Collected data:
____________

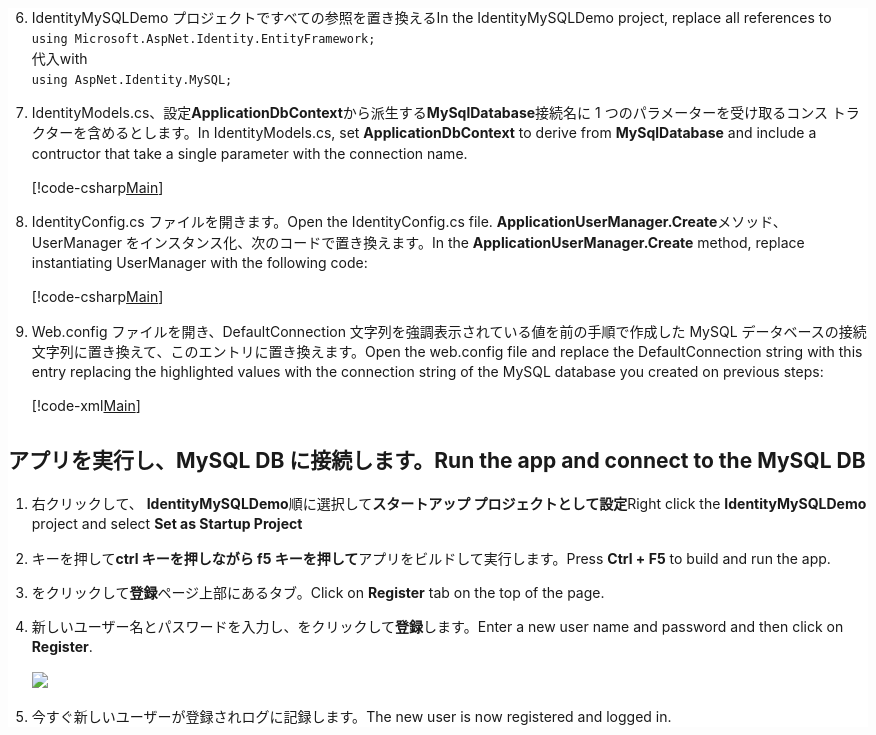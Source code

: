 6. <span data-ttu-id="3a13f-181">IdentityMySQLDemo プロジェクトですべての参照を置き換える</span><span class="sxs-lookup"><span data-stu-id="3a13f-181">In the IdentityMySQLDemo project, replace all references to</span></span>  
    `using Microsoft.AspNet.Identity.EntityFramework;`  
   <span data-ttu-id="3a13f-182">代入</span><span class="sxs-lookup"><span data-stu-id="3a13f-182">with</span></span>  
     `using AspNet.Identity.MySQL;`
7. <span data-ttu-id="3a13f-183">IdentityModels.cs、設定**ApplicationDbContext**から派生する**MySqlDatabase**接続名に 1 つのパラメーターを受け取るコンス トラクターを含めるとします。</span><span class="sxs-lookup"><span data-stu-id="3a13f-183">In IdentityModels.cs, set **ApplicationDbContext** to derive from **MySqlDatabase** and include a contructor that take a single parameter with the connection name.</span></span>  

    [!code-csharp[Main](implementing-a-custom-mysql-aspnet-identity-storage-provider/samples/sample1.cs)]
8. <span data-ttu-id="3a13f-184">IdentityConfig.cs ファイルを開きます。</span><span class="sxs-lookup"><span data-stu-id="3a13f-184">Open the IdentityConfig.cs file.</span></span> <span data-ttu-id="3a13f-185">**ApplicationUserManager.Create**メソッド、UserManager をインスタンス化、次のコードで置き換えます。</span><span class="sxs-lookup"><span data-stu-id="3a13f-185">In the **ApplicationUserManager.Create** method, replace instantiating UserManager with the following code:</span></span>  

    [!code-csharp[Main](implementing-a-custom-mysql-aspnet-identity-storage-provider/samples/sample2.cs)]
9. <span data-ttu-id="3a13f-186">Web.config ファイルを開き、DefaultConnection 文字列を強調表示されている値を前の手順で作成した MySQL データベースの接続文字列に置き換えて、このエントリに置き換えます。</span><span class="sxs-lookup"><span data-stu-id="3a13f-186">Open the web.config file and replace the DefaultConnection string with this entry replacing the highlighted values with the connection string of the MySQL database you created on previous steps:</span></span>  

    [!code-xml[Main](implementing-a-custom-mysql-aspnet-identity-storage-provider/samples/sample3.xml?highlight=2)]

## <a name="run-the-app-and-connect-to-the-mysql-db"></a><span data-ttu-id="3a13f-187">アプリを実行し、MySQL DB に接続します。</span><span class="sxs-lookup"><span data-stu-id="3a13f-187">Run the app and connect to the MySQL DB</span></span>

1. <span data-ttu-id="3a13f-188">右クリックして、 **IdentityMySQLDemo**順に選択して**スタートアップ プロジェクトとして設定**</span><span class="sxs-lookup"><span data-stu-id="3a13f-188">Right click the **IdentityMySQLDemo** project and select **Set as Startup Project**</span></span>
2. <span data-ttu-id="3a13f-189">キーを押して**ctrl キーを押しながら f5 キーを押して**アプリをビルドして実行します。</span><span class="sxs-lookup"><span data-stu-id="3a13f-189">Press **Ctrl + F5** to build and run the app.</span></span>
3. <span data-ttu-id="3a13f-190">をクリックして**登録**ページ上部にあるタブ。</span><span class="sxs-lookup"><span data-stu-id="3a13f-190">Click on **Register** tab on the top of the page.</span></span>
4. <span data-ttu-id="3a13f-191">新しいユーザー名とパスワードを入力し、をクリックして**登録**します。</span><span class="sxs-lookup"><span data-stu-id="3a13f-191">Enter a new user name and password and then click on **Register**.</span></span>  
  
    ![](implementing-a-custom-mysql-aspnet-identity-storage-provider/_static/image8.png)
5. <span data-ttu-id="3a13f-192">今すぐ新しいユーザーが登録されログに記録します。</span><span class="sxs-lookup"><span data-stu-id="3a13f-192">The new user is now registered and logged in.</span></span>  
  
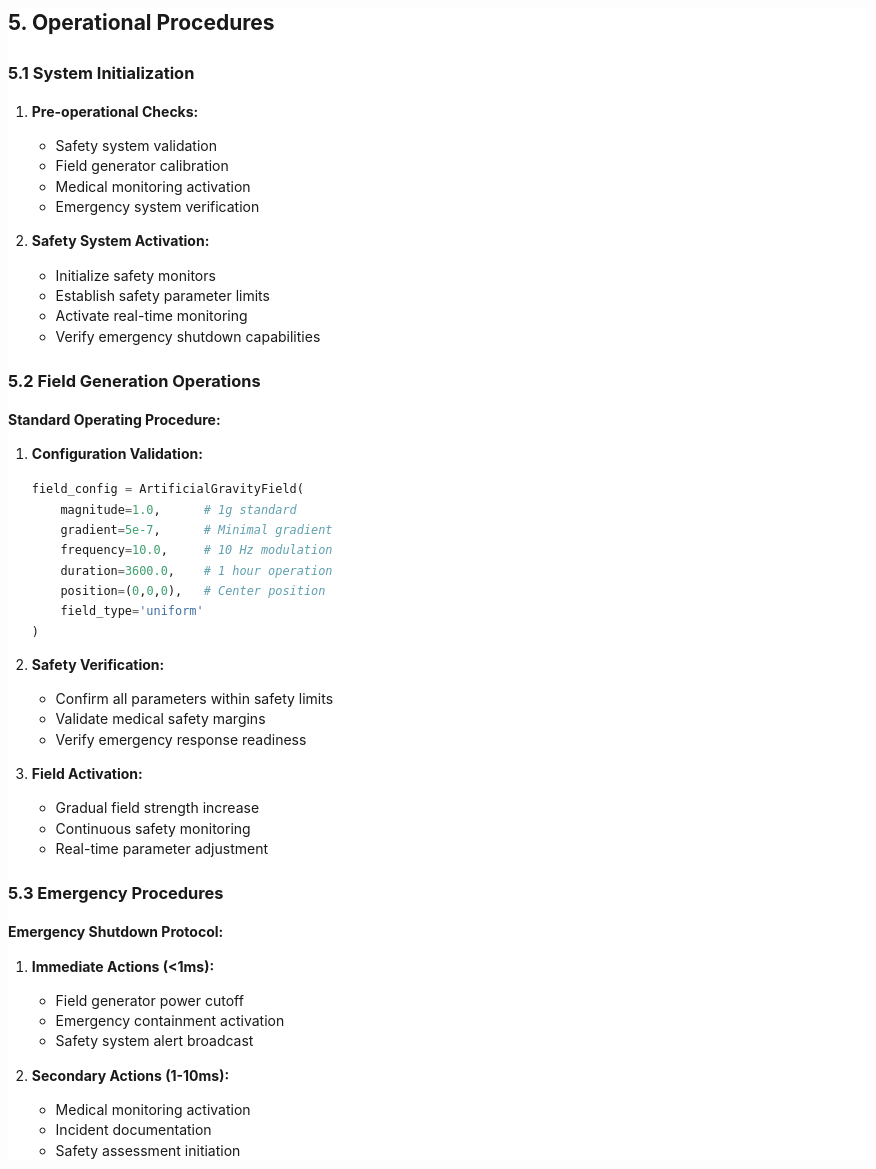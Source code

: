 ## 5. Operational Procedures

### 5.1 System Initialization

1. **Pre-operational Checks:**
   - Safety system validation
   - Field generator calibration
   - Medical monitoring activation
   - Emergency system verification

2. **Safety System Activation:**
   - Initialize safety monitors
   - Establish safety parameter limits
   - Activate real-time monitoring
   - Verify emergency shutdown capabilities

### 5.2 Field Generation Operations

**Standard Operating Procedure:**

1. **Configuration Validation:**
   ```python
   field_config = ArtificialGravityField(
       magnitude=1.0,      # 1g standard
       gradient=5e-7,      # Minimal gradient
       frequency=10.0,     # 10 Hz modulation
       duration=3600.0,    # 1 hour operation
       position=(0,0,0),   # Center position
       field_type='uniform'
   )
   ```

2. **Safety Verification:**
   - Confirm all parameters within safety limits
   - Validate medical safety margins
   - Verify emergency response readiness

3. **Field Activation:**
   - Gradual field strength increase
   - Continuous safety monitoring
   - Real-time parameter adjustment

### 5.3 Emergency Procedures

**Emergency Shutdown Protocol:**

1. **Immediate Actions (<1ms):**
   - Field generator power cutoff
   - Emergency containment activation
   - Safety system alert broadcast

2. **Secondary Actions (1-10ms):**
   - Medical monitoring activation
   - Incident documentation
   - Safety assessment initiation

____________

TASK PROMPT = Where the string "Actions" appears in a line of the entries, count that line, and state the total alone.

PROBLEM SOLUTION = 2